Notwithstanding Nawaz’s eagerness to promote friendly ties with India, Pakistan may be up for a hard time because of Modi’s professed, aggressive posture against Pakistan. Modi will remain cooperative as long as Pakistan agrees to Indian terms and restricts its dealings to trade and development, to people-to-people contact and the control of terrorism, and puts core issues aside. He will like a fawning, not an aggressive Nawaz Sharif. He will begin breathing fire the moment Pakistan insists on simultaneously tackling the core issues and developing ties on equal terms.

Optimistic elements however, tend to argue that India under a hardliner will prove more beneficial for Pakistan.

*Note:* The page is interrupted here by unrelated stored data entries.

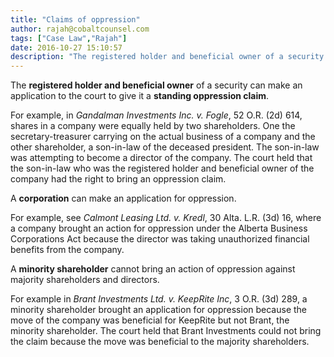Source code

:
```yaml
---
title: "Claims of oppression"
author: rajah@cobaltcounsel.com
tags: ["Case Law","Rajah"]
date: 2016-10-27 15:10:57
description: "The registered holder and beneficial owner of a security can make an application to the court to give it a standing oppression claim."
---
```


The **registered holder and beneficial owner** of a security can make an application to the court to give it a **standing oppression claim**.

For example, in *Gandalman Investments Inc. v. Fogle*, 52 O.R. (2d) 614, shares in a company were equally held by two shareholders. One the secretary-treasurer carrying on the actual business of a company and the other shareholder, a son-in-law of the deceased president. The son-in-law was attempting to become a director of the company. The court held that the son-in-law who was the registered holder and beneficial owner of the company had the right to bring an oppression claim. 

A **corporation** can make an application for oppression.

For example, see *Calmont Leasing Ltd. v. Kredl*, 30 Alta. L.R. (3d) 16, where a company brought an action for oppression under the Alberta Business Corporations Act because the director was taking unauthorized financial benefits from the company.

A **minority shareholder** cannot bring an action of oppression against majority shareholders and directors.

For example in *Brant Investments Ltd. v. KeepRite Inc*, 3 O.R. (3d) 289, a minority shareholder brought an application for oppression because the move of the company was beneficial for KeepRite but not Brant, the minority shareholder. The court held that Brant Investments could not bring the claim because the move was beneficial to the majority shareholders.
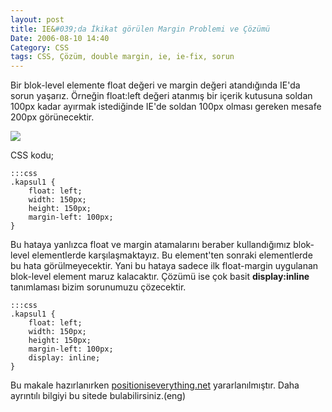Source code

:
 ```yaml
---
layout: post
title: IE&#039;da İkikat görülen Margin Problemi ve Çözümü
Date: 2006-08-10 14:40
Category: CSS
tags: CSS, Çözüm, double margin, ie, ie-fix, sorun
---
```


Bir blok-level elemente float değeri ve margin değeri atandığında IE'da
sorun yaşarız. Örneğin float:left değeri atanmış bir içerik kutusuna
soldan 100px kadar ayırmak istediğinde IE'de soldan 100px olması gereken
mesafe 200px görünecektir.

![][100]

CSS kodu;

	:::css
	.kapsul1 {
		float: left;
		width: 150px;
		height: 150px;
		margin-left: 100px;
	}

Bu hataya yanlızca float ve margin atamalarını beraber kullandığımız blok-level
elementlerde karşılaşmaktayız. Bu element'ten sonraki elementlerde bu
hata görülmeyecektir. Yani bu hataya sadece ilk float-margin uygulanan
blok-level element maruz kalacaktır. Çözümü ise çok basit
**display:inline** tanımlaması bizim sorunumuzu çözecektir.


	:::css
	.kapsul1 {
		float: left;
		width: 150px;
		height: 150px;
		margin-left: 100px;
		display: inline;
	}

Bu makale hazırlanırken [positioniseverything.net][] yararlanılmıştır. Daha
ayrıntılı bilgiyi bu sitede bulabilirsiniz.(eng)

  [100]: /images/ikikat_margin.gif
  [positioniseverything.net]: http://www.positioniseverything.net/explorer/doubled-margin.html
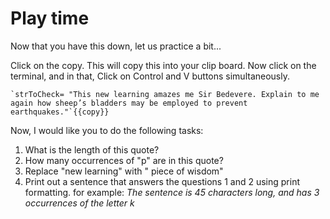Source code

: # Play time

Now that you have this down, let us practice a bit...

Click on the copy. This will copy this into your clip board. Now click on the terminal, and in that, Click on Control and V buttons simultaneously. 

```
`strToCheck= "This new learning amazes me Sir Bedevere. Explain to me again how sheep’s bladders may be employed to prevent earthquakes."`{{copy}}
```

Now, 
I would like you to do the following tasks:
1. What is the length of this quote?
2. How many occurrences of "p" are in this quote?
3. Replace "new learning" with " piece of wisdom"
4. Print out a sentence that answers the questions 1 and 2 using print formatting.  for example:
*The sentence is 45 characters long, and has 3 occurrences of the letter k*
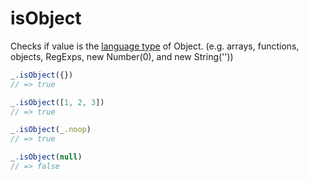 # isObject

Checks if value is the [language type](http://www.ecma-international.org/ecma-262/7.0/#sec-ecmascript-language-types) of Object. (e.g. arrays, functions, objects, RegExps, new Number(0), and new String(''))

```ts
_.isObject({})
// => true

_.isObject([1, 2, 3])
// => true

_.isObject(_.noop)
// => true

_.isObject(null)
// => false
```
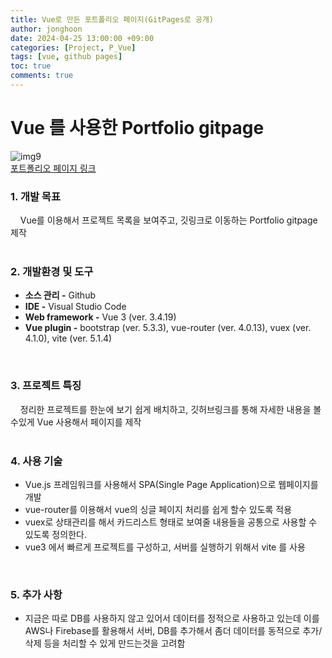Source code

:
 ```yaml
---
title: Vue로 만든 포트폴리오 페이지(GitPages로 공개)
author: jonghoon
date: 2024-04-25 13:00:00 +09:00
categories: [Project, P_Vue]
tags: [vue, github pages]
toc: true
comments: true
---
```


# Vue 를 사용한 Portfolio gitpage  
  
![img9](https://github.com/zigoom/PortfolioPage/assets/24885296/63105a88-efac-4675-8f9e-8dfa014ad97d)  
 [포트폴리오 페이지 링크](https://zigoom.github.io/PortfolioPage/)
<br/>  

### 1. 개발 목표  
&nbsp;&nbsp;&nbsp;   Vue를 이용해서 프로젝트 목록을 보여주고, 깃링크로 이동하는 Portfolio gitpage 제작  
<br/>  
  
### 2. 개발환경 및 도구  
  - **소스 관리 -**  Github  
  - **IDE -** Visual Studio Code  
  - **Web framework -** Vue 3 (ver. 3.4.19)  
  - **Vue plugin -** bootstrap (ver. 5.3.3), vue-router (ver. 4.0.13), vuex (ver. 4.1.0), vite (ver. 5.1.4)
<br/>  

### 3. 프로젝트 특징  
&nbsp;&nbsp;&nbsp;   정리한 프로젝트를 한눈에 보기 쉽게 배치하고, 깃허브링크를 통해 자세한 내용을 볼수있게 Vue 사용해서 페이지를 제작  
<br/>  
  
### 4. 사용 기술  
  - Vue.js 프레임워크를 사용해서 SPA(Single Page Application)으로 웹페이지를 개발
  - vue-router를 이용해서 vue의 싱글 페이지 처리를 쉽게 할수 있도록 적용
  - vuex로 상태관리를 해서 카드리스트 형태로 보여줄 내용들을 공통으로 사용할 수 있도록 정의한다.
  - vue3 에서 빠르게 프로젝트를 구성하고, 서버를 실행하기 위해서 vite 를 사용
<br/>  
  
### 5. 추가 사항
  - 지금은 따로 DB를 사용하지 않고 있어서 데이터를 정적으로 사용하고 있는데 이를 AWS나 Firebase를 활용해서 서버, DB를 추가해서 좀더 데이터를 동적으로 추가/삭제 등을 처리할 수 있게 만드는것을 고려함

They forget that there is a vast difference in the chemistry of Vajpayee and Modi. Even if Modi tries to adopt Congress’s soft Hindutva pursued since 1947, the RSS hawks will make sure that he fulfils the hard Hindutva agenda. Modi will remain indebted to the RSS which is the ideological fountainhead of BJP and which enabled him to win the political race.

Sitting atop a tattered economy and having seen the rout of Congress, Modi will have to choose between spewing ethnic/ communal fires to promote Hindutva and becoming a world power at the cost of its neighbors, or improving his image and putting a frayed house in order.

 The writer is a defence analyst and Director of Measac Research Centre.